A one-to-one is an intential conversation. It is not an interview, but a chance to learn more about your potential volunteers and what motivates them. It should feel like a natural two-way conversation, with one person leading and listening. For more information on a one-to-one and a guide to conducting them, click here.
In your one-to-one conversation, you should pay attention to 3 key things that will help you understand what motivates the volunteer and how to engage them in your campaign - their issues, interests, and values.
Issues are the concerns that are important to us. There are many issues that motivate us - good jobs at decent wages, health care for our families, and more. Often when we think of building a coalition or waging an issue campaign, they are centered on a specific issue.
Interests speak to our stake in a particular outcome. Our interests are what we get out of the issue and what are personal connection to it is.

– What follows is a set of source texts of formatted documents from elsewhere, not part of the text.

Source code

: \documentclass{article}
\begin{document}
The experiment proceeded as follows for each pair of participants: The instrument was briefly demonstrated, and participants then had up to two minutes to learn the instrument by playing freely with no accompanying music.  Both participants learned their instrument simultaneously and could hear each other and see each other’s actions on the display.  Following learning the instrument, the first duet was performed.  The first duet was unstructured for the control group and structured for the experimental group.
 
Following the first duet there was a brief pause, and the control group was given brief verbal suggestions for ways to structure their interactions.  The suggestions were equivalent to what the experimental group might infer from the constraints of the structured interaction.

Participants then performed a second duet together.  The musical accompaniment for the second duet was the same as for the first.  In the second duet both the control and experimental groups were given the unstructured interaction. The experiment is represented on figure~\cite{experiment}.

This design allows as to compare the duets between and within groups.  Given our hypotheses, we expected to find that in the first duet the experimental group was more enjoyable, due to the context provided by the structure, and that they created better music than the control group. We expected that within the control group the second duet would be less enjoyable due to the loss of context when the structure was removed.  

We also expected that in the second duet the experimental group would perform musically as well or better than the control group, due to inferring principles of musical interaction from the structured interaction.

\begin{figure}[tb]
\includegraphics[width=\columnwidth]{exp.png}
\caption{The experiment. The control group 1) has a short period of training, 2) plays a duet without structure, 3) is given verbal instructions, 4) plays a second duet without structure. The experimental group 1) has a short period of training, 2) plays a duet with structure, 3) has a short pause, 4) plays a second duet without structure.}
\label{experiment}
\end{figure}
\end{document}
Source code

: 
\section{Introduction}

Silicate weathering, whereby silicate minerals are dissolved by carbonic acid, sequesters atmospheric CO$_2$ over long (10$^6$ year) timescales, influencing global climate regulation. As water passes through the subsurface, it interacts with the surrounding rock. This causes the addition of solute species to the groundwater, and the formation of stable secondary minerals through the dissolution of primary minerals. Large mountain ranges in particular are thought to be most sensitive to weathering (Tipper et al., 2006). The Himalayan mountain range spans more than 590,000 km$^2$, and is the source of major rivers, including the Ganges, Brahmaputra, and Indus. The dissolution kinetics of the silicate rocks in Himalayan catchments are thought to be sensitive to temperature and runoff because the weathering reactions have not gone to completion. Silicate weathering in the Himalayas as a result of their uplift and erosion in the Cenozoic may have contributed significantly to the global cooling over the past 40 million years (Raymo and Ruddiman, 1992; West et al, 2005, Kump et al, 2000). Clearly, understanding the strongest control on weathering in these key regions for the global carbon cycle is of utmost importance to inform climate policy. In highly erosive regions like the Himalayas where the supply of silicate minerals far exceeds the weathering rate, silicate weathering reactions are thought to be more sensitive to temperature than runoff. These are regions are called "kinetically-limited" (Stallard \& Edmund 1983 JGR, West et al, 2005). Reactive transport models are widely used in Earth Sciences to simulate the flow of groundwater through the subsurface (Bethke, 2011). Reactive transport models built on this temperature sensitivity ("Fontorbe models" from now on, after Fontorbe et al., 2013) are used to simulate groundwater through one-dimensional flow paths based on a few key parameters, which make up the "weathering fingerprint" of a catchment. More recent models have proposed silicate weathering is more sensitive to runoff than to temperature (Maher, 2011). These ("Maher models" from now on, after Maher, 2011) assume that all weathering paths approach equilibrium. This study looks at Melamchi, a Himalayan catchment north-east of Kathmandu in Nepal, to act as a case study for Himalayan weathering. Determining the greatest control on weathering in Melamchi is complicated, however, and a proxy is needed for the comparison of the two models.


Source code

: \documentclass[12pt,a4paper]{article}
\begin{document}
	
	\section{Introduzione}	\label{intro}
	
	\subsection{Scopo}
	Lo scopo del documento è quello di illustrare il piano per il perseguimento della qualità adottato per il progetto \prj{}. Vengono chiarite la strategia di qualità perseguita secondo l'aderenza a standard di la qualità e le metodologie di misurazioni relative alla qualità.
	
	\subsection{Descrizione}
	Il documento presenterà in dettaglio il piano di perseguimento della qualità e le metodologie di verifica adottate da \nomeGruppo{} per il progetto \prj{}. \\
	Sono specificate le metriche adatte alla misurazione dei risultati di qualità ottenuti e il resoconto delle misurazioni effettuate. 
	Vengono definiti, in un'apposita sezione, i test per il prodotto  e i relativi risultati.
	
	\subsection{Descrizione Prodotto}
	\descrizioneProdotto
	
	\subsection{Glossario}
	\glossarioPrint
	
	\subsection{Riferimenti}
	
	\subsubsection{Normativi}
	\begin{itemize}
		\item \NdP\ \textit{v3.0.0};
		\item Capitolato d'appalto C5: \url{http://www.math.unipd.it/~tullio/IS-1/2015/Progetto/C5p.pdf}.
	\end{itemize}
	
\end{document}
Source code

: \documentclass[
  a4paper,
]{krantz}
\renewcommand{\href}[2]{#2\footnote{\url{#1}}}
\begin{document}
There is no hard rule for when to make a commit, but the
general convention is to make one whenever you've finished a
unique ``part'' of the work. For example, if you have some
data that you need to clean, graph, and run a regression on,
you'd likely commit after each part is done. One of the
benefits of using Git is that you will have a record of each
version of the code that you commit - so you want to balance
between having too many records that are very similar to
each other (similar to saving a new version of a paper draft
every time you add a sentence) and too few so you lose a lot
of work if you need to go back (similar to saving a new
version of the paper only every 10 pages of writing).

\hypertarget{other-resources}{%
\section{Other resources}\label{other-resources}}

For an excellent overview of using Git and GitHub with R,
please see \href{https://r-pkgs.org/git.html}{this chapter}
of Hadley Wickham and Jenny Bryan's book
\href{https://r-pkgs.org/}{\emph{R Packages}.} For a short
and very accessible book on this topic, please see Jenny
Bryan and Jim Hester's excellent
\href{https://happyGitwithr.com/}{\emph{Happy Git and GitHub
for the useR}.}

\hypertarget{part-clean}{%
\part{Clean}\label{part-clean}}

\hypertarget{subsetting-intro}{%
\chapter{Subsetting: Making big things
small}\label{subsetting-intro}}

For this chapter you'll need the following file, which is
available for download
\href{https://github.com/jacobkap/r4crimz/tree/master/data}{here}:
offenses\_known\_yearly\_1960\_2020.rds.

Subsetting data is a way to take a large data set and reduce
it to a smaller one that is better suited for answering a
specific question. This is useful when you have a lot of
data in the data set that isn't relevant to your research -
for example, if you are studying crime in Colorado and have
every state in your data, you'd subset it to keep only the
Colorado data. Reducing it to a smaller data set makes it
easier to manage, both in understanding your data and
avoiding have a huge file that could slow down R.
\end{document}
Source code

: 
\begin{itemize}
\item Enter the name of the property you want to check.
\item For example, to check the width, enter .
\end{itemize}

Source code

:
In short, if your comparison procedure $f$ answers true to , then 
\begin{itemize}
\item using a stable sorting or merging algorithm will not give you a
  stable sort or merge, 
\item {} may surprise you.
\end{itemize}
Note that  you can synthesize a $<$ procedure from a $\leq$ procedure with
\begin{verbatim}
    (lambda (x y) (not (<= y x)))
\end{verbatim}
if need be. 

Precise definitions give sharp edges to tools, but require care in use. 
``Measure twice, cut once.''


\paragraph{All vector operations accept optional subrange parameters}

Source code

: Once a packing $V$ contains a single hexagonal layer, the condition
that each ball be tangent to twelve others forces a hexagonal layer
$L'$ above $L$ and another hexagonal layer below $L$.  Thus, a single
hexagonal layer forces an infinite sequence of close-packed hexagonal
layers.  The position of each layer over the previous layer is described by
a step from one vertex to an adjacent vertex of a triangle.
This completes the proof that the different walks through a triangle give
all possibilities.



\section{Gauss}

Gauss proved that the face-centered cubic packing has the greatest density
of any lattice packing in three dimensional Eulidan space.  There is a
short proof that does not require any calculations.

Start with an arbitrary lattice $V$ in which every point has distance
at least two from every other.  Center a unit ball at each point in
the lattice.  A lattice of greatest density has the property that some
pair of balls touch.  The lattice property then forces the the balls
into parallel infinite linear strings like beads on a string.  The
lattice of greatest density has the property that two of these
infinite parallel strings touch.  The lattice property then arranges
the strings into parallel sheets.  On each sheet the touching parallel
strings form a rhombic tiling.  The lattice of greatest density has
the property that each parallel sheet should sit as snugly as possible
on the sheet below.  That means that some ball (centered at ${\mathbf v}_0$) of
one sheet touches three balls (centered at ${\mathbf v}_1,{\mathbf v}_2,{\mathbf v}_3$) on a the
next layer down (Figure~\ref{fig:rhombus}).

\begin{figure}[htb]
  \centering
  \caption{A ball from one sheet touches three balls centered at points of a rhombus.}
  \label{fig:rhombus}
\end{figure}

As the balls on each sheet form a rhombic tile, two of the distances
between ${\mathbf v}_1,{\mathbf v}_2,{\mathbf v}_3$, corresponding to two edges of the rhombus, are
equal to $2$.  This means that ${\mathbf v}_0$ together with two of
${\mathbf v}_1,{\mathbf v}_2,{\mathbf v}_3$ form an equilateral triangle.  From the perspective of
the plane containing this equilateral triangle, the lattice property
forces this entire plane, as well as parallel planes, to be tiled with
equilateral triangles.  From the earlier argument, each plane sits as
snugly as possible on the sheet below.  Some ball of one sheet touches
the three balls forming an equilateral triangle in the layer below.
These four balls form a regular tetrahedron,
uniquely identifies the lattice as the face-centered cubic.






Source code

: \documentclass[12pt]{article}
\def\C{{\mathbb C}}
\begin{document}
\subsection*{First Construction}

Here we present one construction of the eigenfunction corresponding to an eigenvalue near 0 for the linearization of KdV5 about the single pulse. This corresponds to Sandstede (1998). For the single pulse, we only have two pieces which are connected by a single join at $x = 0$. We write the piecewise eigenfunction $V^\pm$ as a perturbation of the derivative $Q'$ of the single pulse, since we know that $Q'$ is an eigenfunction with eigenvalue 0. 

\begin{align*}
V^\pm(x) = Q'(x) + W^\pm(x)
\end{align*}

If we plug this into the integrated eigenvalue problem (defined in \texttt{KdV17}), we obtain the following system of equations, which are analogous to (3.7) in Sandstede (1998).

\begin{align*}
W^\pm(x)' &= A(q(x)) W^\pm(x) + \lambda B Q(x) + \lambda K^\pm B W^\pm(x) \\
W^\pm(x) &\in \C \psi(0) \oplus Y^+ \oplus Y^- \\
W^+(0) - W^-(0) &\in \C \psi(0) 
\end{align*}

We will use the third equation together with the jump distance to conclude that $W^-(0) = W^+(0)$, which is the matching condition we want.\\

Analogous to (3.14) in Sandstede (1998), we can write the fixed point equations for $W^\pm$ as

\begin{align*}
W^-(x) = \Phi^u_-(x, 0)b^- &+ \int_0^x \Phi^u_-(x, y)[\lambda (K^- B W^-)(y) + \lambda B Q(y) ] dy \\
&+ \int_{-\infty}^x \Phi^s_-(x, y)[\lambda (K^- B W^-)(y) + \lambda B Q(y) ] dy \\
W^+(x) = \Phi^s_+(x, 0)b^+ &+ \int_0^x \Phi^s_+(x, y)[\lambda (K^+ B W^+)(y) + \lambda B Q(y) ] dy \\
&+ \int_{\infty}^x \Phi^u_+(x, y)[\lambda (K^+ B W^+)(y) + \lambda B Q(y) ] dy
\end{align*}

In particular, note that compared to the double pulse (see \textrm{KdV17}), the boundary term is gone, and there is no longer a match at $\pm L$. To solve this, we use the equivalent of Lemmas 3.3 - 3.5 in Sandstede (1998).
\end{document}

My issue might be improving educational opportunities in my community, but my interest is different if I am a parent, a student, or a teacher.
Values are the core principles that motivate us to act. One's issues and interests may shift over time, but values tend to be more unchanging.
Now, of course, you can't just sit down in a coffee shop with a potential volunteer and ask them, "hey, what are your issues, interests, and values?"
Rather, understanding these elements that make up each person and their motivation for progressive work is your job as an organizer. Take information you might learn in the course of an everyday conversation:
"I grew up on a farm"
"My kids are smart, but they're struggling in school"
"I went to college here because they gave me the scholarship I needed"
"We moved here because my wife got a job that gave us healthcare"
There is powerful information in those points of conversation that tells you about that person's connection to the campaign and what motivates them. It turns a volunteer into a real person with real personal values, rather than a cog in a wheel.